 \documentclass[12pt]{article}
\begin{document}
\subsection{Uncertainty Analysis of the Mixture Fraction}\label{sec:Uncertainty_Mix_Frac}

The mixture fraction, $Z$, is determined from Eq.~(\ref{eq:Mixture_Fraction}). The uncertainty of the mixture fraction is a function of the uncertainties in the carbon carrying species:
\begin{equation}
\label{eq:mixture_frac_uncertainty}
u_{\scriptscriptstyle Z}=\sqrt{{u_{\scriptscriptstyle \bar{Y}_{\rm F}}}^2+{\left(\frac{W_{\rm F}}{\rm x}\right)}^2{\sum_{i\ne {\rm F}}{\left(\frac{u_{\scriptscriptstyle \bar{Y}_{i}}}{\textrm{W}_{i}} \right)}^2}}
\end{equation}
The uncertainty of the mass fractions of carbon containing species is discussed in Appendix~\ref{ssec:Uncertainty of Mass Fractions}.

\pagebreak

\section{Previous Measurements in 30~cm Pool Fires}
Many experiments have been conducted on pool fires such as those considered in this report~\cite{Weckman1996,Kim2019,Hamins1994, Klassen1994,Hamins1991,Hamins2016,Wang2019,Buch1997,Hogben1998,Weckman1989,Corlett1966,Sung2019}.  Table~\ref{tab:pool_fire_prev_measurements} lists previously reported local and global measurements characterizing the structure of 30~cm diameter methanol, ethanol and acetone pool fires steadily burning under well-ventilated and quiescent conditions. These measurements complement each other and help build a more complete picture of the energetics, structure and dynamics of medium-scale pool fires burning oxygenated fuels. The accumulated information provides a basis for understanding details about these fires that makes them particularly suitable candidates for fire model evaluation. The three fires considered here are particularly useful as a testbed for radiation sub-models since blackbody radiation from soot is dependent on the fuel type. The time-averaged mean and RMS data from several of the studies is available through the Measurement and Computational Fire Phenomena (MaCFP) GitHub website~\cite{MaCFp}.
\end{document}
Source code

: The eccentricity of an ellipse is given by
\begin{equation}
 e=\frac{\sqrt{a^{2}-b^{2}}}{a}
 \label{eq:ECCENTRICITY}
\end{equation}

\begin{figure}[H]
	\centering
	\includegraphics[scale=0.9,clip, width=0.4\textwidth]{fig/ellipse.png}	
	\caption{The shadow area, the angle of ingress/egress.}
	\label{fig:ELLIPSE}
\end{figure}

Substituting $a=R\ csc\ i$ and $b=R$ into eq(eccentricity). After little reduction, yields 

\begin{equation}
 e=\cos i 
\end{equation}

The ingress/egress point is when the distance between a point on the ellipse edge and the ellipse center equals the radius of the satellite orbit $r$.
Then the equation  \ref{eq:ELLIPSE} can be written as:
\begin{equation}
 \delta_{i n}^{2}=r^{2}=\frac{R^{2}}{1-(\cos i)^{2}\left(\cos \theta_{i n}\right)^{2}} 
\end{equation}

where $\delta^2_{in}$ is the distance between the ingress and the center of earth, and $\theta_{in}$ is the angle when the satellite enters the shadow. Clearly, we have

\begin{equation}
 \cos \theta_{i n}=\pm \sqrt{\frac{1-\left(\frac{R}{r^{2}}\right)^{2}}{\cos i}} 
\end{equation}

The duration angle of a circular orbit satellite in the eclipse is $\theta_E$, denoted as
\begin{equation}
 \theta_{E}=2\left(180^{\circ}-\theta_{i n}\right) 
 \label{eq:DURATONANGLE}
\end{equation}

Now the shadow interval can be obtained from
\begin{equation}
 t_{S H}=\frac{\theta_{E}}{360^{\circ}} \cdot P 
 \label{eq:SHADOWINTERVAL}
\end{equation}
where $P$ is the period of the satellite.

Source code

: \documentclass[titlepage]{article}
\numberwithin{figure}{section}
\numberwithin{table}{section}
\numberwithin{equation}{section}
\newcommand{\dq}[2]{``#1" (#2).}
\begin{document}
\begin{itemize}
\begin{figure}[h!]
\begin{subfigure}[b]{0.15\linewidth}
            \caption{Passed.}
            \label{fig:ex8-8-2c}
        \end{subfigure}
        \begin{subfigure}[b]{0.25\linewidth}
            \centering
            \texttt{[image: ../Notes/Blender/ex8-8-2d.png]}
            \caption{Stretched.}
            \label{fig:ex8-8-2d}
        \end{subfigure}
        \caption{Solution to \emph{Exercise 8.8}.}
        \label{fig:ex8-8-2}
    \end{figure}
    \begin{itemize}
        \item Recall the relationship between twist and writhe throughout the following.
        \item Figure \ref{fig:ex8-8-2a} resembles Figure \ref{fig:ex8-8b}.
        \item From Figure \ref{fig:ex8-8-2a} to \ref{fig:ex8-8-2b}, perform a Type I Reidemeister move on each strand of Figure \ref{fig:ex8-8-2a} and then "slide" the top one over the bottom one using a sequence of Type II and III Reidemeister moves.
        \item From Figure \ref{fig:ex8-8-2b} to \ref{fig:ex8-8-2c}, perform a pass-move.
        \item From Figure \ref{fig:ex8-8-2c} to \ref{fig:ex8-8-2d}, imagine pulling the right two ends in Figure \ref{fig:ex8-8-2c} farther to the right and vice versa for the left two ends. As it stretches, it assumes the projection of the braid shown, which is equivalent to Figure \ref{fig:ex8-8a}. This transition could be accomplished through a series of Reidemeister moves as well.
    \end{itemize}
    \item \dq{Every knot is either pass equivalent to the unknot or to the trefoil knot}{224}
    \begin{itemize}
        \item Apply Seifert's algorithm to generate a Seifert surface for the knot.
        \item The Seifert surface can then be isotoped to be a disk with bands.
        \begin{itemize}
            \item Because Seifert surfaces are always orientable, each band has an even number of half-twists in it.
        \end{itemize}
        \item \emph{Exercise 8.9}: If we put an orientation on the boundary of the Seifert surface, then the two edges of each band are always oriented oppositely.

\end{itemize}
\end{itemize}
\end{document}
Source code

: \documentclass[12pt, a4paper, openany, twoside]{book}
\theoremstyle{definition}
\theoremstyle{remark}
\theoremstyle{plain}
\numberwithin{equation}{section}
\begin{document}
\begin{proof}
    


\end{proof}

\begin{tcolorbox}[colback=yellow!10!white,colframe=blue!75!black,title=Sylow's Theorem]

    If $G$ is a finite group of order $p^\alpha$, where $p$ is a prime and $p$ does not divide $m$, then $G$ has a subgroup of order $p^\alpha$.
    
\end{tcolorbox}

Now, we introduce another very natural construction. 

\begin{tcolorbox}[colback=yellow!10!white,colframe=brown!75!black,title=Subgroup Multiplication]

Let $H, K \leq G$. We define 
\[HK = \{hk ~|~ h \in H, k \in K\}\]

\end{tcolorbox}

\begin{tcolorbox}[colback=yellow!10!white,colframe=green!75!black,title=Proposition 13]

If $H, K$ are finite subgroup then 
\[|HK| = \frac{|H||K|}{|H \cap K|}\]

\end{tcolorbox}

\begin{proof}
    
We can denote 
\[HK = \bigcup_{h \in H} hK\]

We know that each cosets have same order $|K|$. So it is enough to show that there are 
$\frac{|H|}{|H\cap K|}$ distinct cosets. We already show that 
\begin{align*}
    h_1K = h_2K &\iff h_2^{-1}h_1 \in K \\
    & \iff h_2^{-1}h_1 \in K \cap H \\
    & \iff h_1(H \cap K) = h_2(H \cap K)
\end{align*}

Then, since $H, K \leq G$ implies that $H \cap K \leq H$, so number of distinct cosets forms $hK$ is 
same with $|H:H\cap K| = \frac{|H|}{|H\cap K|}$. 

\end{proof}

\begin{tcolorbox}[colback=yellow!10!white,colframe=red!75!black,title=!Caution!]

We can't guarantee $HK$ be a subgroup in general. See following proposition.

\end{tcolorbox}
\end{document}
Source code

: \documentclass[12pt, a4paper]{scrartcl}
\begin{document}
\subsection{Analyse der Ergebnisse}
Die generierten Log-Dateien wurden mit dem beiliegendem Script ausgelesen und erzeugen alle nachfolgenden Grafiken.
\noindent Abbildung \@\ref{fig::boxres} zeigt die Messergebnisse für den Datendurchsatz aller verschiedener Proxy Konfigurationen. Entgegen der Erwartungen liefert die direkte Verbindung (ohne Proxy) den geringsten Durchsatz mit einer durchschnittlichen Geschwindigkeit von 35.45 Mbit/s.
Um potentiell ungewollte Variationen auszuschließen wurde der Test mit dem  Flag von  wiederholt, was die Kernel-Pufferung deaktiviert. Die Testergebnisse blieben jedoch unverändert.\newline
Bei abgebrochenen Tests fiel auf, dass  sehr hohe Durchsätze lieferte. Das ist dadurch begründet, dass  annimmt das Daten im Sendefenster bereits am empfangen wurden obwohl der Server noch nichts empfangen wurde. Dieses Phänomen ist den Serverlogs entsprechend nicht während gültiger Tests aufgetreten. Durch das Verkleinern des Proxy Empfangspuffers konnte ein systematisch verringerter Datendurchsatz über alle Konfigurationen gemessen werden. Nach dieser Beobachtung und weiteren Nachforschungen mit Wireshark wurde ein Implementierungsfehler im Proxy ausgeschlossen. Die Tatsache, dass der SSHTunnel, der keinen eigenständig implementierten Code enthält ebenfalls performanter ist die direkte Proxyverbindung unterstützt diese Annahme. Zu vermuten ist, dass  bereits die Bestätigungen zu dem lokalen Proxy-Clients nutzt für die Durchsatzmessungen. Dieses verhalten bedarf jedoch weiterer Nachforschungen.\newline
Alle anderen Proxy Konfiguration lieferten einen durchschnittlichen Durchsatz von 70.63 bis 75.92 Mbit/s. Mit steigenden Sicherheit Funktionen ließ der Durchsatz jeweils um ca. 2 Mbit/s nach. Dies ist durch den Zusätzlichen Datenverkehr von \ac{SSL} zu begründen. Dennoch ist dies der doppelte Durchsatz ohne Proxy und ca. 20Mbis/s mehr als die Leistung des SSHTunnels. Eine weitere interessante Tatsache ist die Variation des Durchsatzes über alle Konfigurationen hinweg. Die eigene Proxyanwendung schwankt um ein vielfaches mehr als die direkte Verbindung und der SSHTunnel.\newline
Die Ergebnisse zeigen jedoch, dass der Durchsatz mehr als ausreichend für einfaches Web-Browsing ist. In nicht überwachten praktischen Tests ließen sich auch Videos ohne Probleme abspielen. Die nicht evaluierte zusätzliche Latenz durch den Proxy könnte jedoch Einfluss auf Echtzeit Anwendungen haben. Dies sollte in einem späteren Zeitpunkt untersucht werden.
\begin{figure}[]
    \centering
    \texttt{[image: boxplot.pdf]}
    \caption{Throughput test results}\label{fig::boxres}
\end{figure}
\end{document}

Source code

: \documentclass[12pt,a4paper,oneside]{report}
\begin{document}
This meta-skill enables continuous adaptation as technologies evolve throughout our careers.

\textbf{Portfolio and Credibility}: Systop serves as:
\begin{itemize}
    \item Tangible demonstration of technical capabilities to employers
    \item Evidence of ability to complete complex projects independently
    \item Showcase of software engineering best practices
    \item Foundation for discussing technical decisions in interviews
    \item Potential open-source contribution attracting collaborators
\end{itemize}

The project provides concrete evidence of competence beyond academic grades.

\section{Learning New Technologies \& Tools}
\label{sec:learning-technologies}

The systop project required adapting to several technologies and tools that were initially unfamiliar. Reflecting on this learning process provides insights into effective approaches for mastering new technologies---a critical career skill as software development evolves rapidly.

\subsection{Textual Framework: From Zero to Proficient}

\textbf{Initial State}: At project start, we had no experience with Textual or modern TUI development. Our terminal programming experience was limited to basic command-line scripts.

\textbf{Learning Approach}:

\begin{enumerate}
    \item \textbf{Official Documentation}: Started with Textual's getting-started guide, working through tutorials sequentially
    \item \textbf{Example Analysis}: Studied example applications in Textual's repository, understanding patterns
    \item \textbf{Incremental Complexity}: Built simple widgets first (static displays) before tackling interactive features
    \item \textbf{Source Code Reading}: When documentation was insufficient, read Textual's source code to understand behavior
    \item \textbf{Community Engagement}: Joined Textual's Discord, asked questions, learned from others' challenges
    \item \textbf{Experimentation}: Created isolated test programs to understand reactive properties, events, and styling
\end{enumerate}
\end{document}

**Action item**
Report the lines above that have the word "species" in them.

**Exercise response**
The mixture fraction, $Z$, is determined from Eq.~(\ref{eq:Mixture_Fraction}). The uncertainty of the mixture fraction is a function of the uncertainties in the carbon carrying species:
The uncertainty of the mass fractions of carbon containing species is discussed in Appendix~\ref{ssec:Uncertainty of Mass Fractions}.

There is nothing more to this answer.